Vaelithra's pen froze mid-motion, and for the first time since Sylva had entered the room, she lifted her gaze. Her red eyes, sharp behind the thin frame of her glasses, fixed directly on Johan as she slowly set the pen down and closed the book in front of her. The faint currents of wind dissipated, allowing the book to rest quietly against the table.
She adjusted her glasses once more, then gave a small, deliberate nod.
Recognition.
Respect.
Sylva felt a flicker of surprise. That reaction alone was unexpected.
But before she could process it further, another reaction followed—far less restrained.
"W-Wait—!"
Elmira shot to her feet so abruptly that her chair scraped harshly against the floor behind her.
"You're… you're Mr. Johan? The Veteran Supreme Commander from the Age of Darkness in Aurelion?"
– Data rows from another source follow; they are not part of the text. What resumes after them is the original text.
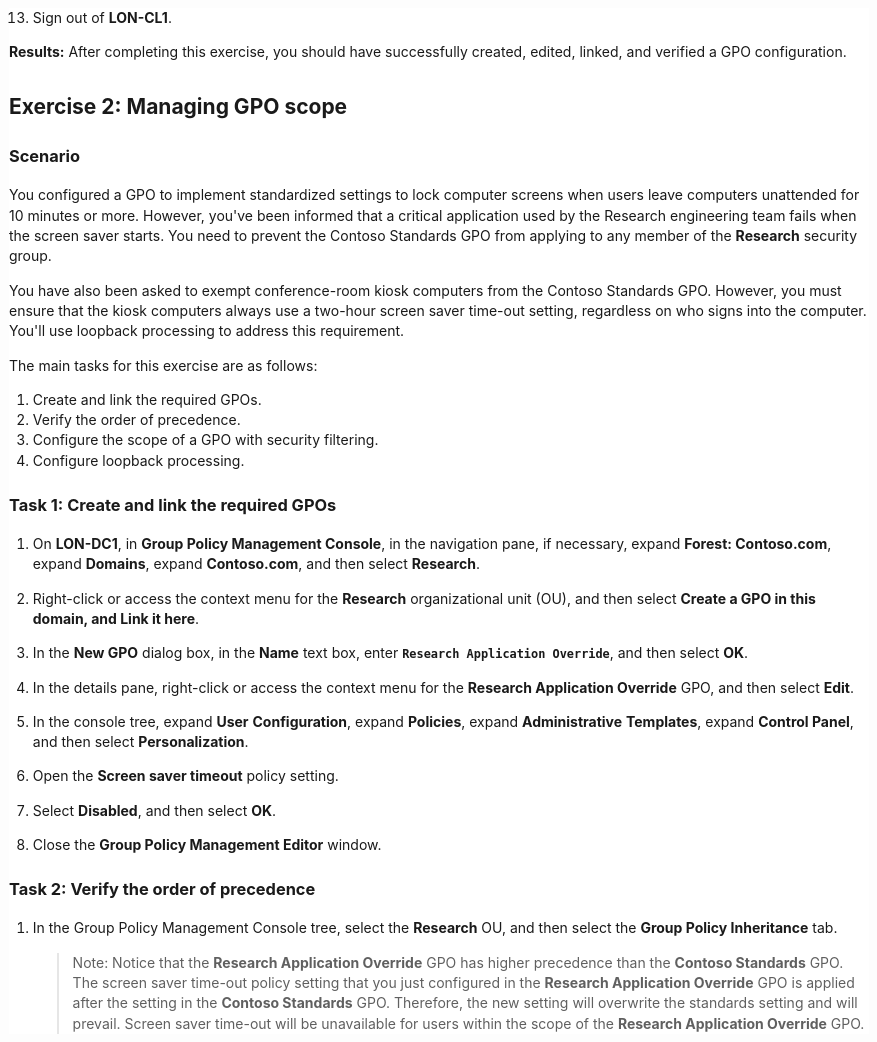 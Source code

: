 13.  Sign out of **LON-CL1**.

**Results:** After completing this exercise, you should have successfully created, edited, linked, and verified a GPO configuration.

## Exercise 2: Managing GPO scope

### Scenario

You configured a GPO to implement standardized settings to lock computer screens when users leave computers unattended for 10 minutes or more. However, you've been informed that a critical application used by the Research engineering team fails when the screen saver starts. You need to prevent the Contoso Standards GPO from applying to any member of the **Research** security group. 

You have also been asked to exempt conference-room kiosk computers from the Contoso Standards GPO. However, you must ensure that the kiosk computers always use a two-hour screen saver time-out setting, regardless on who signs into the computer. You'll use loopback processing to address this requirement.

The main tasks for this exercise are as follows:

1. Create and link the required GPOs.
2. Verify the order of precedence.
3. Configure the scope of a GPO with security filtering.
4. Configure loopback processing.

### Task 1: Create and link the required GPOs

1.  On **LON-DC1**, in **Group Policy Management Console**, in the navigation pane, if necessary, expand **Forest: Contoso.com**, expand **Domains**, expand **Contoso.com**, and then select **Research**.

2.  Right-click or access the context menu for the **Research** organizational unit (OU), and then select **Create a GPO in this domain, and Link it here**.

3.  In the **New GPO** dialog box, in the **Name** text box, enter **`Research Application Override`**, and then select **OK**.

4.  In the details pane, right-click or access the context menu for the **Research Application Override** GPO, and then select **Edit**. 

5.  In the console tree, expand **User** **Configuration**, expand **Policies**, expand **Administrative** **Templates**, expand **Control Panel**, and then select **Personalization**.

6.  Open the **Screen saver timeout** policy setting.

7.  Select **Disabled**, and then select **OK**. 

8.  Close the **Group Policy Management Editor** window.

### Task 2: Verify the order of precedence

1.  In the Group Policy Management Console tree, select the **Research** OU, and then select the **Group Policy Inheritance** tab. 

    >Note: Notice that the **Research Application Override** GPO has higher precedence than the **Contoso Standards** GPO. The screen saver time-out policy setting that you just configured in the **Research Application Override** GPO is applied after the setting in the **Contoso Standards** GPO. Therefore, the new setting will overwrite the standards setting and will prevail. Screen saver time-out will be unavailable for users within the scope of the **Research Application Override** GPO.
Her voice trembled, not with fear, but with disbelief and something far closer to awe. The composure she had struggled to maintain moments ago was gone entirely, replaced by raw, unfiltered shock.
In her agitation, she brought both hands down onto the table.
The impact was immediate and violent.
A deep, resounding crack split through the room as the force traveled through the wood. The massive round table, thick and solid enough to endure years of use, fractured under her strike. The surface split cleanly down the middle, the two halves shifting apart as splinters scattered across the floor.
Silence followed.
Not the quiet from before.
This was heavier.
Sharper.
Sylva stared at the broken table, her mind struggling to reconcile what she had just witnessed. The table had not been fragile. It had been reinforced, sturdy, built to withstand weight and time alike.
And yet it had broken—completely—under a single blow.
Slowly, her gaze lifted back toward Elmira.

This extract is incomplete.